# Your goal:
Transcribe every line of the entries exactly.
*** Opening Entries supplied ***
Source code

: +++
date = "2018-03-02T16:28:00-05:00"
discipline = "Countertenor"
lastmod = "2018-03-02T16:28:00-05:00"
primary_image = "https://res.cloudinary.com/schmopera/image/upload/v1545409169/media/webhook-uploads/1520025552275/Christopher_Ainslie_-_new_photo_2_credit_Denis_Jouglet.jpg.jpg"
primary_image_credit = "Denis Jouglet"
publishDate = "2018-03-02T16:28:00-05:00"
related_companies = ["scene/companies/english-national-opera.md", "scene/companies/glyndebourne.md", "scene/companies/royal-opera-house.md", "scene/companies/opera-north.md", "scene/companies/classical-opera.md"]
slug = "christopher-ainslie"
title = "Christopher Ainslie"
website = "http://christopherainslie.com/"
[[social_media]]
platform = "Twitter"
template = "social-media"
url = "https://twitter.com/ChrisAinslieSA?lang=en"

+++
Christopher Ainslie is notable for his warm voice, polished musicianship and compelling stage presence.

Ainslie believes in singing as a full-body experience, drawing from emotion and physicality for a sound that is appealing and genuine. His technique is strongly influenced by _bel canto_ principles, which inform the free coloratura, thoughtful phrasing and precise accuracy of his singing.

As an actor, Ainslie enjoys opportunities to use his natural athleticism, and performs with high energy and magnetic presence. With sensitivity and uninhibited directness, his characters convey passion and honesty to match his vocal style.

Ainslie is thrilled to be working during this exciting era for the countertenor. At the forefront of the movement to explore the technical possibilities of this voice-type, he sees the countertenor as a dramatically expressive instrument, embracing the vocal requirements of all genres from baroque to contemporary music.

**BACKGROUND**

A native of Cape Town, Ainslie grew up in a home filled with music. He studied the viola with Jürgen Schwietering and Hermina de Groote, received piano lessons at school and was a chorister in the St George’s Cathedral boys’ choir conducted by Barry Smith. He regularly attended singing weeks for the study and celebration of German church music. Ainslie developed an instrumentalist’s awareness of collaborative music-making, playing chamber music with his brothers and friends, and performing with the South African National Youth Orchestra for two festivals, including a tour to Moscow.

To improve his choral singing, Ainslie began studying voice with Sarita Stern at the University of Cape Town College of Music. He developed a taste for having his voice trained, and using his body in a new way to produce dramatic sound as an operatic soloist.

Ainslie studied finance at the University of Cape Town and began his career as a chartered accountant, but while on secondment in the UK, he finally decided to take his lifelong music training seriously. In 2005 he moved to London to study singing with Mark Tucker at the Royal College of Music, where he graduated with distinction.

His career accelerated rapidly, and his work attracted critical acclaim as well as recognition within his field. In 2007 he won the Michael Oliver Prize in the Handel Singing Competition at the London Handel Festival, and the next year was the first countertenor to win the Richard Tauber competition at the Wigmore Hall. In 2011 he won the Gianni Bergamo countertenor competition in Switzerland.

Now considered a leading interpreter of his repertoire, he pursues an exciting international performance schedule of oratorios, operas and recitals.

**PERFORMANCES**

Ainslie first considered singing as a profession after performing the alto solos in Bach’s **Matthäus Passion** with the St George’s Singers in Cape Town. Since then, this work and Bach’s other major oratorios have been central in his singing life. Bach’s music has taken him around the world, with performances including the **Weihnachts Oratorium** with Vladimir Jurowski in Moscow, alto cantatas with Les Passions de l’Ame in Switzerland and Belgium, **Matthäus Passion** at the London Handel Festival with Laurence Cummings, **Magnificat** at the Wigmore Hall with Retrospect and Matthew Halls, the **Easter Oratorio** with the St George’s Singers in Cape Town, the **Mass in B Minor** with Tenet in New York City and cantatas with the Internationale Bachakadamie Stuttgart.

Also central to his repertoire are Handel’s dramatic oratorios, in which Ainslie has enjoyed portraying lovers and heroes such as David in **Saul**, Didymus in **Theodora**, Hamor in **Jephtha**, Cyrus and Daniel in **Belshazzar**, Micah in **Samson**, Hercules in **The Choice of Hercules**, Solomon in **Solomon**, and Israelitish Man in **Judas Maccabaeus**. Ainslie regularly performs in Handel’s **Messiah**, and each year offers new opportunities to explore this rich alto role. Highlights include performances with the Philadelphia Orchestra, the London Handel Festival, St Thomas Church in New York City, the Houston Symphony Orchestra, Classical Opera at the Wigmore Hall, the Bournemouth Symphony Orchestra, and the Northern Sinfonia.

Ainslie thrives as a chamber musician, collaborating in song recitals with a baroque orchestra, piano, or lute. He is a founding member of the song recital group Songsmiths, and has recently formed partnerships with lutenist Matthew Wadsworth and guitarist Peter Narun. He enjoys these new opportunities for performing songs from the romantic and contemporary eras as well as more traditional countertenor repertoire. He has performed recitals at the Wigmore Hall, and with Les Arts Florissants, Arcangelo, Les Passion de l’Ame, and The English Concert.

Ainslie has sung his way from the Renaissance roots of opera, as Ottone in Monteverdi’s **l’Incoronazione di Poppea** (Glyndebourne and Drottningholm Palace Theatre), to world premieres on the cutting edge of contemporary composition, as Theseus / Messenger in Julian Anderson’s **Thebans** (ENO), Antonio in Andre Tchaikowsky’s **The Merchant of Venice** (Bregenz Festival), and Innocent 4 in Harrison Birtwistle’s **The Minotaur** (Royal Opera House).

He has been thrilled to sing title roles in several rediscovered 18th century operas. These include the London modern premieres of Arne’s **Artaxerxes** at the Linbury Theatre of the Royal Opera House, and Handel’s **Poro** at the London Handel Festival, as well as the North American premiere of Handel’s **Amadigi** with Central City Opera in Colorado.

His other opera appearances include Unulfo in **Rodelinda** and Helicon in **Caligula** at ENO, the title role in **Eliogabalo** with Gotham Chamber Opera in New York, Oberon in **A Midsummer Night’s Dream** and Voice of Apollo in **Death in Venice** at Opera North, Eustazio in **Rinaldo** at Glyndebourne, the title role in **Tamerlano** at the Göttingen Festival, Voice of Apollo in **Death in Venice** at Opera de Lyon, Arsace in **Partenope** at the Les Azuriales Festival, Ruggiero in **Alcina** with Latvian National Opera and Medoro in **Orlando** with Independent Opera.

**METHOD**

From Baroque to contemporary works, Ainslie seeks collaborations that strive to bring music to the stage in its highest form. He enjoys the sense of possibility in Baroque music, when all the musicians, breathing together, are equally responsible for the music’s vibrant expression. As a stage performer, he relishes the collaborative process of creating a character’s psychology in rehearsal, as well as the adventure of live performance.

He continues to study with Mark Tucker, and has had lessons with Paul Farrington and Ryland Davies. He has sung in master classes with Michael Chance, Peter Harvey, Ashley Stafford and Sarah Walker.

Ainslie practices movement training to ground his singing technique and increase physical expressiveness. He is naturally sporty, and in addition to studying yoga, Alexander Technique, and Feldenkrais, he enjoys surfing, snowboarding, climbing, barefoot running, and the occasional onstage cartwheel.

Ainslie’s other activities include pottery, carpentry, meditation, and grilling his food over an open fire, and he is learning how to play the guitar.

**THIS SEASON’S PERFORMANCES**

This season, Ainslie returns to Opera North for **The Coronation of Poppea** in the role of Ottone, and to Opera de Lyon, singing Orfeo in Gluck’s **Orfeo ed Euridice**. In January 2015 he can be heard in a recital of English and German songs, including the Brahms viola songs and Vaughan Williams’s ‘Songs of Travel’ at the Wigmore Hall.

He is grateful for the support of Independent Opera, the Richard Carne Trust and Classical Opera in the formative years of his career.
*** Closing Entries supplied ***
# Problem solution:
Source code

: +++
date = "2018-03-02T16:28:00-05:00"
discipline = "Countertenor"
lastmod = "2018-03-02T16:28:00-05:00"
primary_image = "https://res.cloudinary.com/schmopera/image/upload/v1545409169/media/webhook-uploads/1520025552275/Christopher_Ainslie_-_new_photo_2_credit_Denis_Jouglet.jpg.jpg"
primary_image_credit = "Denis Jouglet"
publishDate = "2018-03-02T16:28:00-05:00"
related_companies = ["scene/companies/english-national-opera.md", "scene/companies/glyndebourne.md", "scene/companies/royal-opera-house.md", "scene/companies/opera-north.md", "scene/companies/classical-opera.md"]
slug = "christopher-ainslie"
title = "Christopher Ainslie"
website = "http://christopherainslie.com/"
[[social_media]]
platform = "Twitter"
template = "social-media"
url = "https://twitter.com/ChrisAinslieSA?lang=en"

+++
Christopher Ainslie is notable for his warm voice, polished musicianship and compelling stage presence.

Ainslie believes in singing as a full-body experience, drawing from emotion and physicality for a sound that is appealing and genuine. His technique is strongly influenced by _bel canto_ principles, which inform the free coloratura, thoughtful phrasing and precise accuracy of his singing.

As an actor, Ainslie enjoys opportunities to use his natural athleticism, and performs with high energy and magnetic presence. With sensitivity and uninhibited directness, his characters convey passion and honesty to match his vocal style.

Ainslie is thrilled to be working during this exciting era for the countertenor. At the forefront of the movement to explore the technical possibilities of this voice-type, he sees the countertenor as a dramatically expressive instrument, embracing the vocal requirements of all genres from baroque to contemporary music.

**BACKGROUND**

A native of Cape Town, Ainslie grew up in a home filled with music. He studied the viola with Jürgen Schwietering and Hermina de Groote, received piano lessons at school and was a chorister in the St George’s Cathedral boys’ choir conducted by Barry Smith. He regularly attended singing weeks for the study and celebration of German church music. Ainslie developed an instrumentalist’s awareness of collaborative music-making, playing chamber music with his brothers and friends, and performing with the South African National Youth Orchestra for two festivals, including a tour to Moscow.

To improve his choral singing, Ainslie began studying voice with Sarita Stern at the University of Cape Town College of Music. He developed a taste for having his voice trained, and using his body in a new way to produce dramatic sound as an operatic soloist.

Ainslie studied finance at the University of Cape Town and began his career as a chartered accountant, but while on secondment in the UK, he finally decided to take his lifelong music training seriously. In 2005 he moved to London to study singing with Mark Tucker at the Royal College of Music, where he graduated with distinction.

His career accelerated rapidly, and his work attracted critical acclaim as well as recognition within his field. In 2007 he won the Michael Oliver Prize in the Handel Singing Competition at the London Handel Festival, and the next year was the first countertenor to win the Richard Tauber competition at the Wigmore Hall. In 2011 he won the Gianni Bergamo countertenor competition in Switzerland.

Now considered a leading interpreter of his repertoire, he pursues an exciting international performance schedule of oratorios, operas and recitals.

**PERFORMANCES**

Ainslie first considered singing as a profession after performing the alto solos in Bach’s **Matthäus Passion** with the St George’s Singers in Cape Town. Since then, this work and Bach’s other major oratorios have been central in his singing life. Bach’s music has taken him around the world, with performances including the **Weihnachts Oratorium** with Vladimir Jurowski in Moscow, alto cantatas with Les Passions de l’Ame in Switzerland and Belgium, **Matthäus Passion** at the London Handel Festival with Laurence Cummings, **Magnificat** at the Wigmore Hall with Retrospect and Matthew Halls, the **Easter Oratorio** with the St George’s Singers in Cape Town, the **Mass in B Minor** with Tenet in New York City and cantatas with the Internationale Bachakadamie Stuttgart.

Also central to his repertoire are Handel’s dramatic oratorios, in which Ainslie has enjoyed portraying lovers and heroes such as David in **Saul**, Didymus in **Theodora**, Hamor in **Jephtha**, Cyrus and Daniel in **Belshazzar**, Micah in **Samson**, Hercules in **The Choice of Hercules**, Solomon in **Solomon**, and Israelitish Man in **Judas Maccabaeus**. Ainslie regularly performs in Handel’s **Messiah**, and each year offers new opportunities to explore this rich alto role. Highlights include performances with the Philadelphia Orchestra, the London Handel Festival, St Thomas Church in New York City, the Houston Symphony Orchestra, Classical Opera at the Wigmore Hall, the Bournemouth Symphony Orchestra, and the Northern Sinfonia.

Ainslie thrives as a chamber musician, collaborating in song recitals with a baroque orchestra, piano, or lute. He is a founding member of the song recital group Songsmiths, and has recently formed partnerships with lutenist Matthew Wadsworth and guitarist Peter Narun. He enjoys these new opportunities for performing songs from the romantic and contemporary eras as well as more traditional countertenor repertoire. He has performed recitals at the Wigmore Hall, and with Les Arts Florissants, Arcangelo, Les Passion de l’Ame, and The English Concert.

Ainslie has sung his way from the Renaissance roots of opera, as Ottone in Monteverdi’s **l’Incoronazione di Poppea** (Glyndebourne and Drottningholm Palace Theatre), to world premieres on the cutting edge of contemporary composition, as Theseus / Messenger in Julian Anderson’s **Thebans** (ENO), Antonio in Andre Tchaikowsky’s **The Merchant of Venice** (Bregenz Festival), and Innocent 4 in Harrison Birtwistle’s **The Minotaur** (Royal Opera House).

He has been thrilled to sing title roles in several rediscovered 18th century operas. These include the London modern premieres of Arne’s **Artaxerxes** at the Linbury Theatre of the Royal Opera House, and Handel’s **Poro** at the London Handel Festival, as well as the North American premiere of Handel’s **Amadigi** with Central City Opera in Colorado.

His other opera appearances include Unulfo in **Rodelinda** and Helicon in **Caligula** at ENO, the title role in **Eliogabalo** with Gotham Chamber Opera in New York, Oberon in **A Midsummer Night’s Dream** and Voice of Apollo in **Death in Venice** at Opera North, Eustazio in **Rinaldo** at Glyndebourne, the title role in **Tamerlano** at the Göttingen Festival, Voice of Apollo in **Death in Venice** at Opera de Lyon, Arsace in **Partenope** at the Les Azuriales Festival, Ruggiero in **Alcina** with Latvian National Opera and Medoro in **Orlando** with Independent Opera.

**METHOD**

From Baroque to contemporary works, Ainslie seeks collaborations that strive to bring music to the stage in its highest form. He enjoys the sense of possibility in Baroque music, when all the musicians, breathing together, are equally responsible for the music’s vibrant expression. As a stage performer, he relishes the collaborative process of creating a character’s psychology in rehearsal, as well as the adventure of live performance.

He continues to study with Mark Tucker, and has had lessons with Paul Farrington and Ryland Davies. He has sung in master classes with Michael Chance, Peter Harvey, Ashley Stafford and Sarah Walker.

Ainslie practices movement training to ground his singing technique and increase physical expressiveness. He is naturally sporty, and in addition to studying yoga, Alexander Technique, and Feldenkrais, he enjoys surfing, snowboarding, climbing, barefoot running, and the occasional onstage cartwheel.

Ainslie’s other activities include pottery, carpentry, meditation, and grilling his food over an open fire, and he is learning how to play the guitar.

**THIS SEASON’S PERFORMANCES**

This season, Ainslie returns to Opera North for **The Coronation of Poppea** in the role of Ottone, and to Opera de Lyon, singing Orfeo in Gluck’s **Orfeo ed Euridice**. In January 2015 he can be heard in a recital of English and German songs, including the Brahms viola songs and Vaughan Williams’s ‘Songs of Travel’ at the Wigmore Hall.

He is grateful for the support of Independent Opera, the Richard Carne Trust and Classical Opera in the formative years of his career.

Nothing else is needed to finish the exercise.